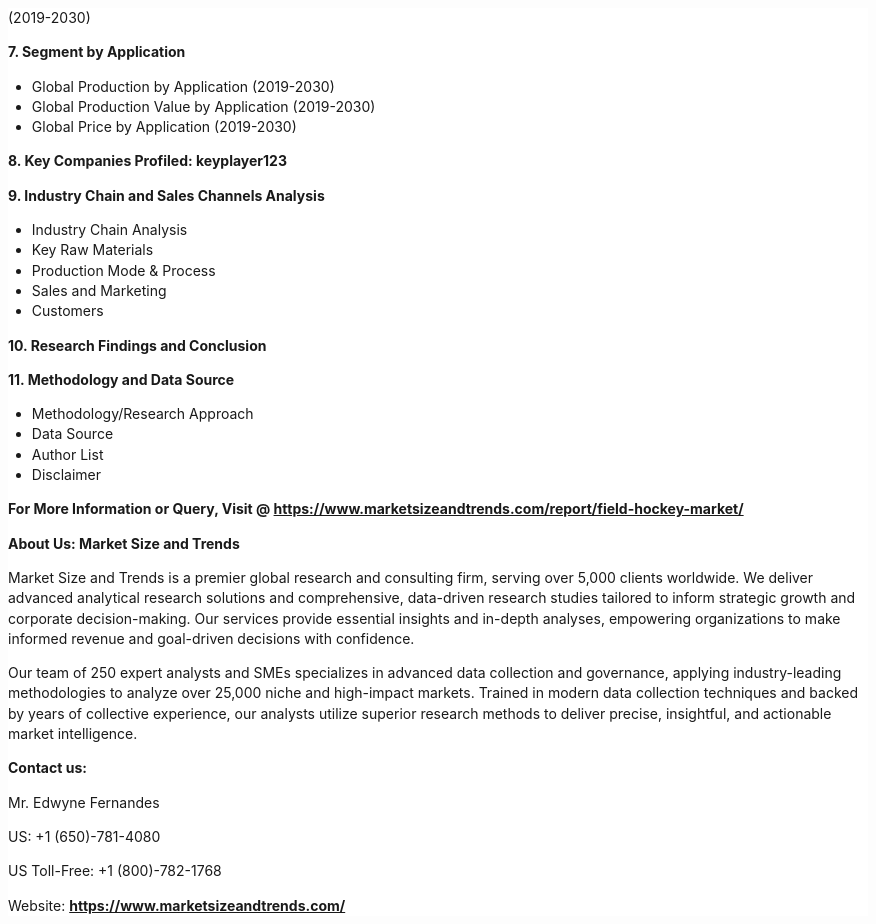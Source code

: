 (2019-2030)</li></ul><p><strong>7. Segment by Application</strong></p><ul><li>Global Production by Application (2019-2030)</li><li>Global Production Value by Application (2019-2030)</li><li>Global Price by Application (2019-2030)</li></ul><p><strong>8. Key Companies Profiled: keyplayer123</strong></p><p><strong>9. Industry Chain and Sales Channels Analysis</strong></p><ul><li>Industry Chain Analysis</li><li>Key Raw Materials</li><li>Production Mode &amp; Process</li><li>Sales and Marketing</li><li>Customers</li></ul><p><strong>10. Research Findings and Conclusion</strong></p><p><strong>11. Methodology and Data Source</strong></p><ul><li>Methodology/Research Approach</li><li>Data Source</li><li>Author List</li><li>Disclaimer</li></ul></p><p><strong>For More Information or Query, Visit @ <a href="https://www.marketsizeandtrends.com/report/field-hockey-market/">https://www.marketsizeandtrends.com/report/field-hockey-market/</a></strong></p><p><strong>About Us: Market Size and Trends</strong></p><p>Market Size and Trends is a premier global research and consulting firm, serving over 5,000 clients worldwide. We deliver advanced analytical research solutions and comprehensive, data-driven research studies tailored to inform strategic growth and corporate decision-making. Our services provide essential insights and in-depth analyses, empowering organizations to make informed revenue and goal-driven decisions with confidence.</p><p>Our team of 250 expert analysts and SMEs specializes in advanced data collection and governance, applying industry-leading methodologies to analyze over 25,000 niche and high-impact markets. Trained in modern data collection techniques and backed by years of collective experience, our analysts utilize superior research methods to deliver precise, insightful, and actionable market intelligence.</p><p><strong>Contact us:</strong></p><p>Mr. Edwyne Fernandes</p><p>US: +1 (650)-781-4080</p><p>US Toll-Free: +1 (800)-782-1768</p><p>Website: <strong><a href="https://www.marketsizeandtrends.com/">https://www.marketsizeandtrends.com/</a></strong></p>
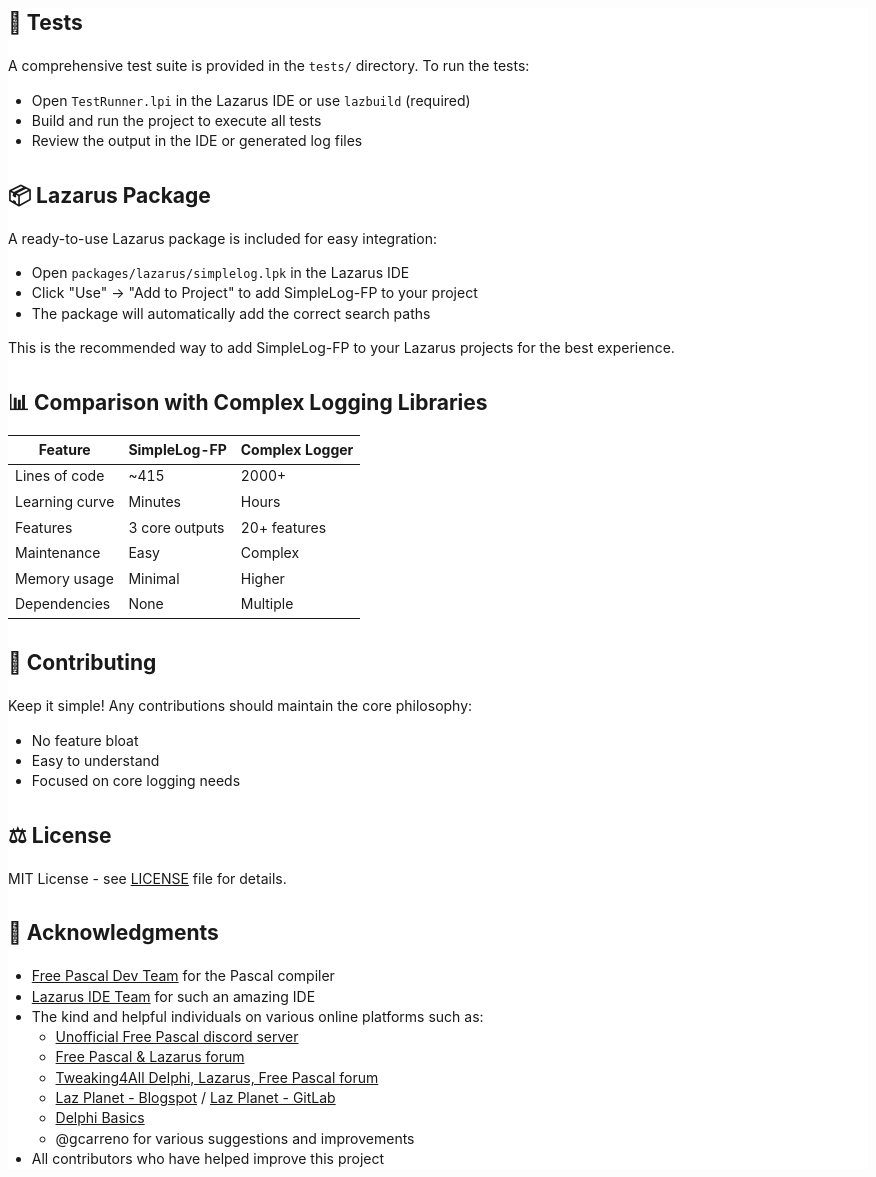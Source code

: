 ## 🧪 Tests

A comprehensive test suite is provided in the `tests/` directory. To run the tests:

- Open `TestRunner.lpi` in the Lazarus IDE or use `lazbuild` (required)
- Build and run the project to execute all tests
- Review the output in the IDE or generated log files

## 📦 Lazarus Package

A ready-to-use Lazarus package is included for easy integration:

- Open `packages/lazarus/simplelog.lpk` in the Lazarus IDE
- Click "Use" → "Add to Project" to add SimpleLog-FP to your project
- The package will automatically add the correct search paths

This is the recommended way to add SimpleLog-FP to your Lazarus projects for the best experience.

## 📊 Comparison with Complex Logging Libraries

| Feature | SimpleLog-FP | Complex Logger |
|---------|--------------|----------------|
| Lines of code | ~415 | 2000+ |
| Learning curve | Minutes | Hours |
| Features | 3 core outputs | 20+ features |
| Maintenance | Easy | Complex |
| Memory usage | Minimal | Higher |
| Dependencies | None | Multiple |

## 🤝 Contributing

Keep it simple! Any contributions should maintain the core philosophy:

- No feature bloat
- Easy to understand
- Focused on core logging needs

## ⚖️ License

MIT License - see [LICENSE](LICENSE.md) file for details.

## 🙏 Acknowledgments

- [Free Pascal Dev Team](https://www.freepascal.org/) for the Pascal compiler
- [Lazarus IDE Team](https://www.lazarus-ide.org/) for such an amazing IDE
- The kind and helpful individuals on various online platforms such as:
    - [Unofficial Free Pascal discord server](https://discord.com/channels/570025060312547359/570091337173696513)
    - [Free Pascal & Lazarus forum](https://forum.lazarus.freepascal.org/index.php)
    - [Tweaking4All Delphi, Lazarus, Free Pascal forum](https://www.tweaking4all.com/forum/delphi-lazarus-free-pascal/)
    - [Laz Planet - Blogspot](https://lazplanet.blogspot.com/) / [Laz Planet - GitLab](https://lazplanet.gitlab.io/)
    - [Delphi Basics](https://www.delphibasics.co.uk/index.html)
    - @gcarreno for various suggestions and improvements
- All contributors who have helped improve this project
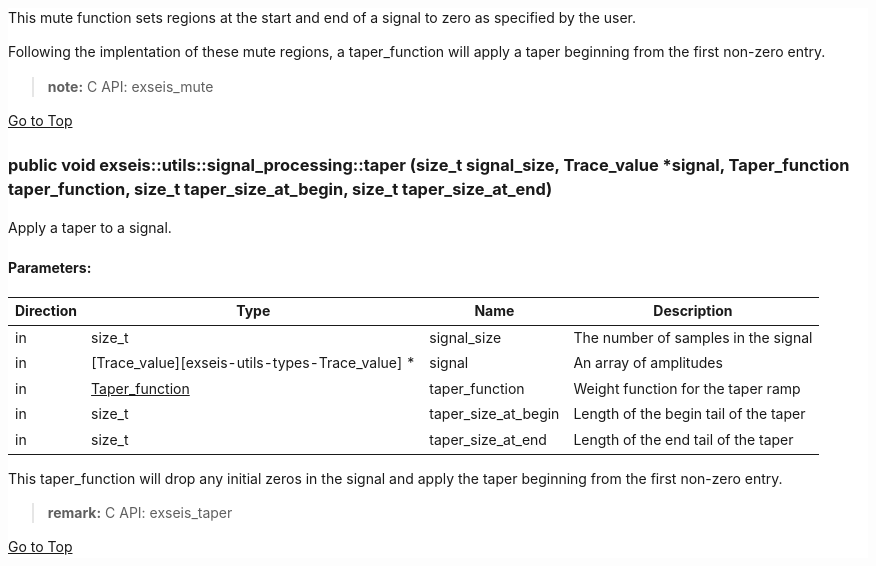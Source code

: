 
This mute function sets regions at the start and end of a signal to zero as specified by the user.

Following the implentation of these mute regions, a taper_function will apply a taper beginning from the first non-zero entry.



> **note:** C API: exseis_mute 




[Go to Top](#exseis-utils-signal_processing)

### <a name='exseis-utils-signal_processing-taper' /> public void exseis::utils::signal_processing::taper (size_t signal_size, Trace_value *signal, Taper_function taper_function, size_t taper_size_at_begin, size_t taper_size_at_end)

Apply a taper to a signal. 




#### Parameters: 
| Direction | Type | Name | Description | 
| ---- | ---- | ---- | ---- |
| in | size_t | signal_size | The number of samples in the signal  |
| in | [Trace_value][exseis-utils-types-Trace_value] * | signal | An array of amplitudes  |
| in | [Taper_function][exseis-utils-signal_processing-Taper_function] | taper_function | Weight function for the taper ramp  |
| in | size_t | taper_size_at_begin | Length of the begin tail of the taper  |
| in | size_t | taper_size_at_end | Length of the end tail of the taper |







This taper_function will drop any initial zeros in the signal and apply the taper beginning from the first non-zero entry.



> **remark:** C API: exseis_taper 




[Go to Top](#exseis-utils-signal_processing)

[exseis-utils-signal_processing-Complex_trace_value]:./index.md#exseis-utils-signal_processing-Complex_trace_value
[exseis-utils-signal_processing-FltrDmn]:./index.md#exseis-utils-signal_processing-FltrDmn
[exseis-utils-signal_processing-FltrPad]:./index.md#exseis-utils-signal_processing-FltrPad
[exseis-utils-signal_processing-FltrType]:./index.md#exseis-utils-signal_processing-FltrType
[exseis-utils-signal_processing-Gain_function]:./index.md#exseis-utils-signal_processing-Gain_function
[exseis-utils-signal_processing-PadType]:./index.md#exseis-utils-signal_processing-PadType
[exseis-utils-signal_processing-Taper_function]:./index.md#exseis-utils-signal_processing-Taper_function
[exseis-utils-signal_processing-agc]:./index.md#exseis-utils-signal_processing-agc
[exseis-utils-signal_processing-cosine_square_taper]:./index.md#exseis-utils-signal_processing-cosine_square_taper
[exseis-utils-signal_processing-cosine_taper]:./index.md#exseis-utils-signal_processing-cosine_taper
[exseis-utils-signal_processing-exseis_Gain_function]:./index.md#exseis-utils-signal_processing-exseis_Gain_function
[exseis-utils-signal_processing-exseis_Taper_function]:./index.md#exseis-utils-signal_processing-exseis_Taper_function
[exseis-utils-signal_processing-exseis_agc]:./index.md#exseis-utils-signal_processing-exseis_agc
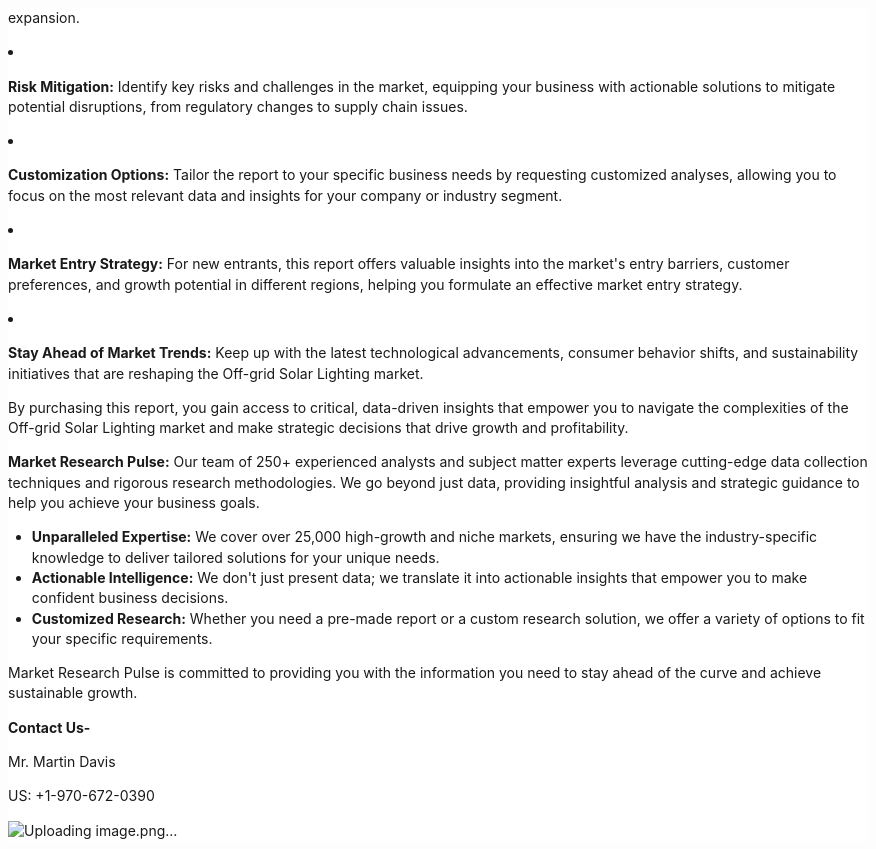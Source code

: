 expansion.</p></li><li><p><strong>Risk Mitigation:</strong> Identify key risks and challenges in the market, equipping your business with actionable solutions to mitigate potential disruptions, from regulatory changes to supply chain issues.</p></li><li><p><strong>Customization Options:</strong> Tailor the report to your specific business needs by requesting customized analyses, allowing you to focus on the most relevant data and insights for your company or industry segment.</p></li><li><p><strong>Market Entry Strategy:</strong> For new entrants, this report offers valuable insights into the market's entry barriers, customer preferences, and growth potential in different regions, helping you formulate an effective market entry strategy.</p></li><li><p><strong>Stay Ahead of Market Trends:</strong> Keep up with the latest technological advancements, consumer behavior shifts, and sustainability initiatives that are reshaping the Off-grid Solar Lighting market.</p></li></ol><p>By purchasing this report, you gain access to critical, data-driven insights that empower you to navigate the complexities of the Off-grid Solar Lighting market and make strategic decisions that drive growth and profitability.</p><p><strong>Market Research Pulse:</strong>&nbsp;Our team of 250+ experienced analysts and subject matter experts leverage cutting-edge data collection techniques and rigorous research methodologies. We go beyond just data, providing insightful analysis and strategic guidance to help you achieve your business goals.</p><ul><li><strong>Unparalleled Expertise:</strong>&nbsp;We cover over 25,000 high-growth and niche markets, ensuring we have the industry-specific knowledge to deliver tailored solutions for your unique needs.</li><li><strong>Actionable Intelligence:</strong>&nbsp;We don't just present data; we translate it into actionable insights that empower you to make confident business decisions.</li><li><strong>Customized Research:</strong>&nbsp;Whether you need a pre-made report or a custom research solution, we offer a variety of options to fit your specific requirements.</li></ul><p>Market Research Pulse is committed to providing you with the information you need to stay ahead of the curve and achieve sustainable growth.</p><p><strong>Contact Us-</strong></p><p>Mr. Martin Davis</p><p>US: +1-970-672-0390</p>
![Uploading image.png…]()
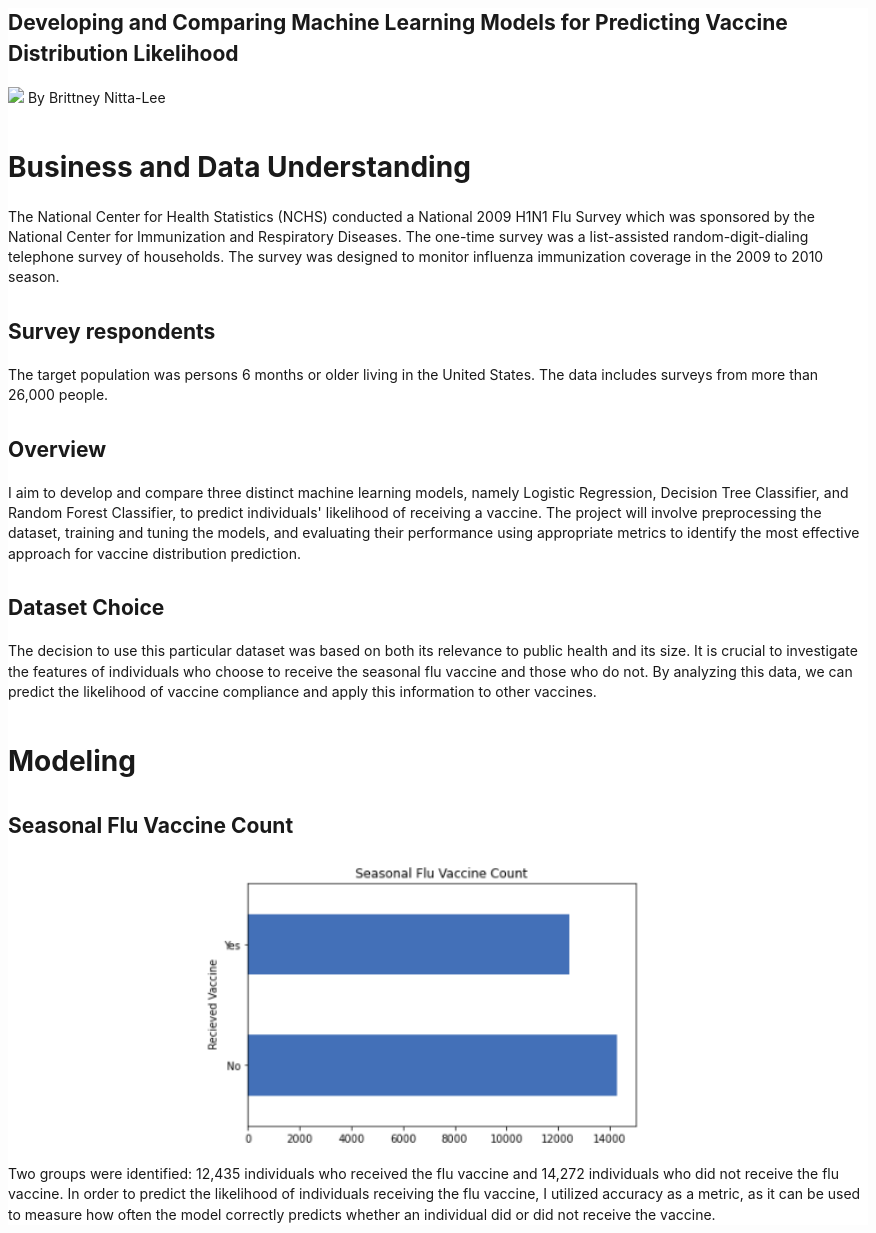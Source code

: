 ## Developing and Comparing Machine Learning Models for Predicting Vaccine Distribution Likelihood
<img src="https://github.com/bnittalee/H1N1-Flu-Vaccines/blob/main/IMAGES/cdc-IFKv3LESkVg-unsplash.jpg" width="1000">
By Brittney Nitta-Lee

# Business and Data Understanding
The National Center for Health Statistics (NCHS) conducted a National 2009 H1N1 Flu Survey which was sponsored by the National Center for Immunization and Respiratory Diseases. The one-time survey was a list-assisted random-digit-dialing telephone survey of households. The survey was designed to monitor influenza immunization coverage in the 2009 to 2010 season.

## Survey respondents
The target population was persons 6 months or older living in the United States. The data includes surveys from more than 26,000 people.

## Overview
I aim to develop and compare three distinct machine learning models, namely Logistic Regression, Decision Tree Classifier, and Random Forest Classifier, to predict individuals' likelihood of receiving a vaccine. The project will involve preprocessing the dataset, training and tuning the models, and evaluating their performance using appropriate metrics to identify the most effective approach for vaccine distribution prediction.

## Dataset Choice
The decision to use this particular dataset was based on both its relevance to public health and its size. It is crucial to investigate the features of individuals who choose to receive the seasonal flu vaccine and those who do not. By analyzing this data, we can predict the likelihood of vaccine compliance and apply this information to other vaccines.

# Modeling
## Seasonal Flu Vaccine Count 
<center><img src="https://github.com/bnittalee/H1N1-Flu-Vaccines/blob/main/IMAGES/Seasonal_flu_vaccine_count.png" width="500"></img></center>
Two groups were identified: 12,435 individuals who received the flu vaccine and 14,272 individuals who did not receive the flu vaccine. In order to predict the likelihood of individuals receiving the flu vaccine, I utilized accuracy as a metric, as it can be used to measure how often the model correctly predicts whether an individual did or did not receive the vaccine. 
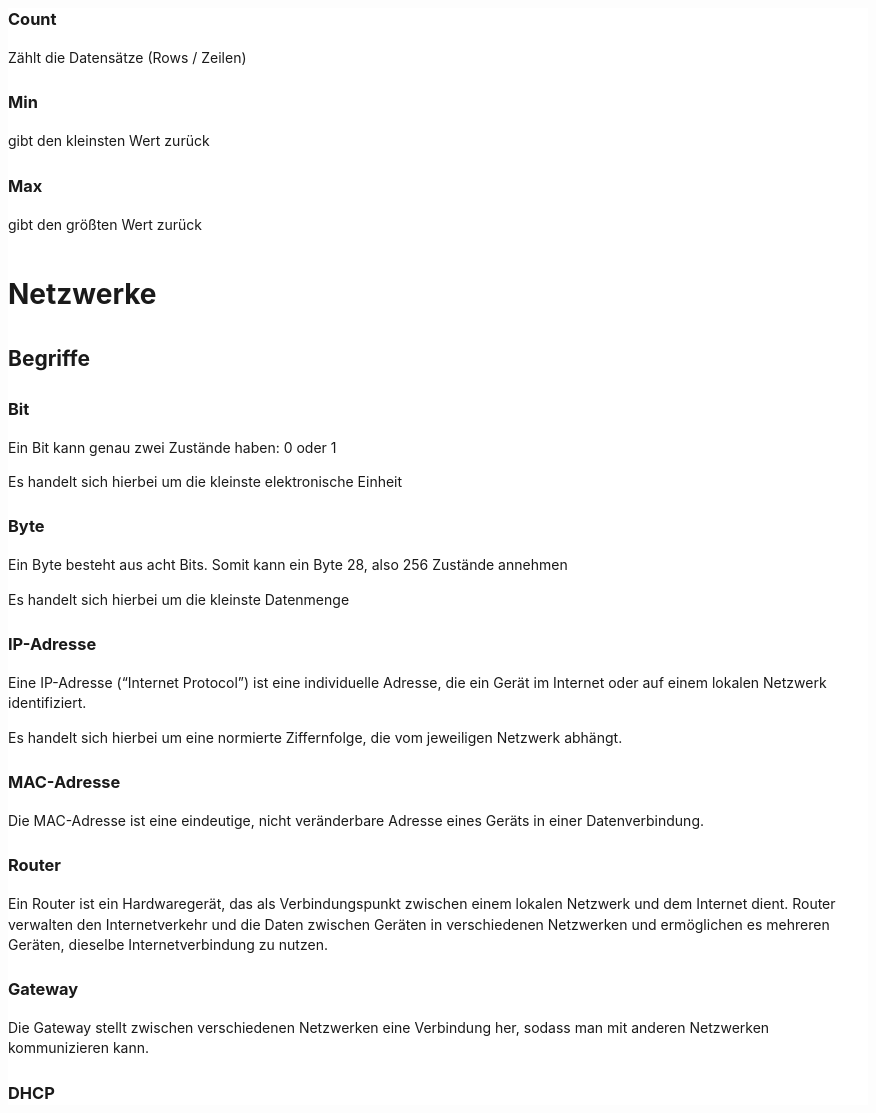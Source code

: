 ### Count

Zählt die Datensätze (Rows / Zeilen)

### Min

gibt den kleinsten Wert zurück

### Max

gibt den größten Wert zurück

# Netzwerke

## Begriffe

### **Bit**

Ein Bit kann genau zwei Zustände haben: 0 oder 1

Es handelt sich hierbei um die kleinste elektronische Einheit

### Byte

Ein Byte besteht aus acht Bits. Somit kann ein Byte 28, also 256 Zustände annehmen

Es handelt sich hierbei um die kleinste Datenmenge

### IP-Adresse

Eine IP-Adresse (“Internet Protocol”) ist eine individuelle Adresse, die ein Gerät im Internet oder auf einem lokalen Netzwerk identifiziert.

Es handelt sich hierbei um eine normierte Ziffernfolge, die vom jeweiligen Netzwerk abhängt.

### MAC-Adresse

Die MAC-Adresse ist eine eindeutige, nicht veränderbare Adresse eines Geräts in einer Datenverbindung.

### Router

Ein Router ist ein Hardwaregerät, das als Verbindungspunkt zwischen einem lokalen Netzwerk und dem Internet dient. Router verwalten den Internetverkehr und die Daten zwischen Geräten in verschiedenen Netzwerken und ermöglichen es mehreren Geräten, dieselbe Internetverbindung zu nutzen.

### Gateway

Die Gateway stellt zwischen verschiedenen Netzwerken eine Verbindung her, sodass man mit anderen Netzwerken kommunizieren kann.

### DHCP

> [Exercise brief]:
Within the material above, extract exactly the lines that start at the line containing "By Brittney Nitta-Lee" and stop after the line containing "## Survey respondents", and only those.

> [Result of this task]:
By Brittney Nitta-Lee

# Business and Data Understanding
The National Center for Health Statistics (NCHS) conducted a National 2009 H1N1 Flu Survey which was sponsored by the National Center for Immunization and Respiratory Diseases. The one-time survey was a list-assisted random-digit-dialing telephone survey of households. The survey was designed to monitor influenza immunization coverage in the 2009 to 2010 season.

## Survey respondents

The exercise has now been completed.